The fifteen patient interviews identified 23 outcomes for inclusion in the round 1 Delphi questionnaire. Fifteen of these outcomes overlapped with outcomes identified from the systematic review, and eight were new outcomes [16]. The patient interview-derived new outcomes were pain character/type, need for a mobility aid, perceived body imbalance, sexual functioning, family life impact, social life impact, emotional symptoms and frustration. Table 1 shows how stakeholders rated the interview-derived outcomes in all three rounds of the Delphi study. Four of the outcomes (50%) were included in the preliminary PGP-COS. None of the patient interview-derived outcomes were included in the final PGP-COS (Remus et al: A Core outcome set for research and clinical practice in women with pelvic girdle pain: PGP-COS, Under review). It should be noted, however, that due to travel complications only one participant representing the patient group was able to attend the face-to-face consensus meeting. However, five participants who identified primarily with a different stakeholder group also identified themselves as patients; i.e. patient/clinician (n = 1); patient/researcher (n = 2); patient/researcher/clinician (n = 1); patient/clinician/service provider (n = 1)).

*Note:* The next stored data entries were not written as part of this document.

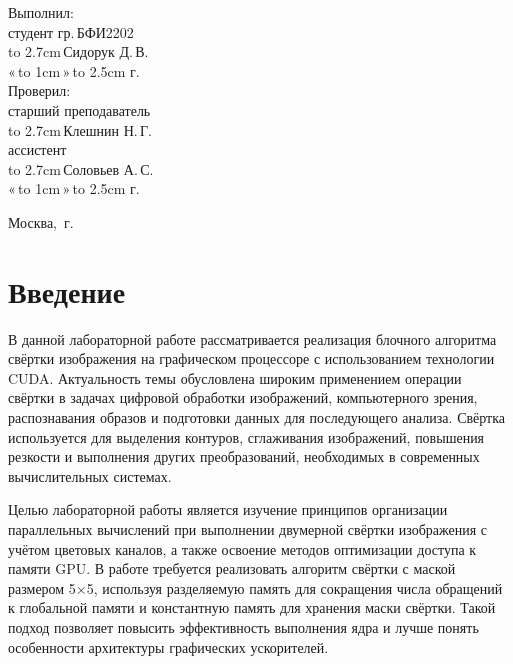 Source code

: \documentclass[14pt]{extarticle}
\makeatletter
\newcommand{\hrf}[1]{\hbox to #1{\hrulefill}} %
\newcounter{sectionc} %
\newcommand{\numbersections}{\renewcommand{\Hy@numberline}[1]{##1~}}
\newcommand{\nonumbersections}{\renewcommand{\Hy@numberline}[1]{}}
\let\oldsection\section
\renewcommand{\section}{\numbersections\oldsection}
\let\oldsectionc\sectionc
\renewcommand{\sectionc}{\nonumbersections\oldsectionc}
\renewcommand\tableofcontents{
	\pdfbookmark[sectionc]{\contentsname}{toc} %
	\sectionc*{\contentsname
		\@mkboth{\contentsname}{\contentsname}}
	\@starttoc{toc}
}
\makeatother
\begin{document}
\vfill %

\hfill %
\begin{minipage}{0.45\textwidth} %
	Выполнил:\\[2mm]
	студент гр.\,БФИ2202\\[2mm]
	\hrf{2.7cm}\,Сидорук Д.\,В.\\[2mm]
	«\,\hrf{1cm}\,»\,\hrf{2.5cm}\,\the\year{}\,г.\\[5mm]
	
	Проверил:\\[2mm]
	старший преподаватель\\[2mm]
	\hrf{2.7cm}\,Клешнин Н.\,Г.\\[2mm]
	ассистент\\[2mm]
	\hrf{2.7cm}\,Соловьев А.\,С.\\[2mm]
	«\,\hrf{1cm}\,»\,\hrf{2.5cm}\,\the\year{}\,г.
\end{minipage}%

\vfill

\centerline{Москва, \the\year{}\,г.} %
\thispagestyle{empty} %
\newpage %
\tableofcontents %
\newpage %

\section{Введение}

В данной лабораторной работе рассматривается реализация блочного алгоритма свёртки изображения на графическом процессоре с использованием технологии CUDA. Актуальность темы обусловлена широким применением операции свёртки в задачах цифровой обработки изображений, компьютерного зрения, распознавания образов и подготовки данных для последующего анализа. Свёртка используется для выделения контуров, сглаживания изображений, повышения резкости и выполнения других преобразований, необходимых в современных вычислительных системах.

Целью лабораторной работы является изучение принципов организации параллельных вычислений при выполнении двумерной свёртки изображения с учётом цветовых каналов, а также освоение методов оптимизации доступа к памяти GPU. В работе требуется реализовать алгоритм свёртки с маской размером 5×5, используя разделяемую память для сокращения числа обращений к глобальной памяти и константную память для хранения маски свёртки. Такой подход позволяет повысить эффективность выполнения ядра и лучше понять особенности архитектуры графических ускорителей.
\end{document}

Table 1 Stakeholder ratings of interview derived outcomes

During round 1 of the Delphi study, patients suggested 16 additional outcomes using the free-text option, of which, 11 were considered actual outcomes by the PGP-COS study steering committee representatives (AR, FW) and four (36%) as new outcomes which were subsequently included in round 2 of the Delphi study. Six of the 11 outcomes (55%) overlapped with outcomes identified in the systematic review and 1 outcome (9%) overlapped with a patient interview-derived outcome. None of the additional outcomes suggested by patients were included in the final PGP-COS. Table 2 presents the suggested additional outcomes and decisions pertaining to these.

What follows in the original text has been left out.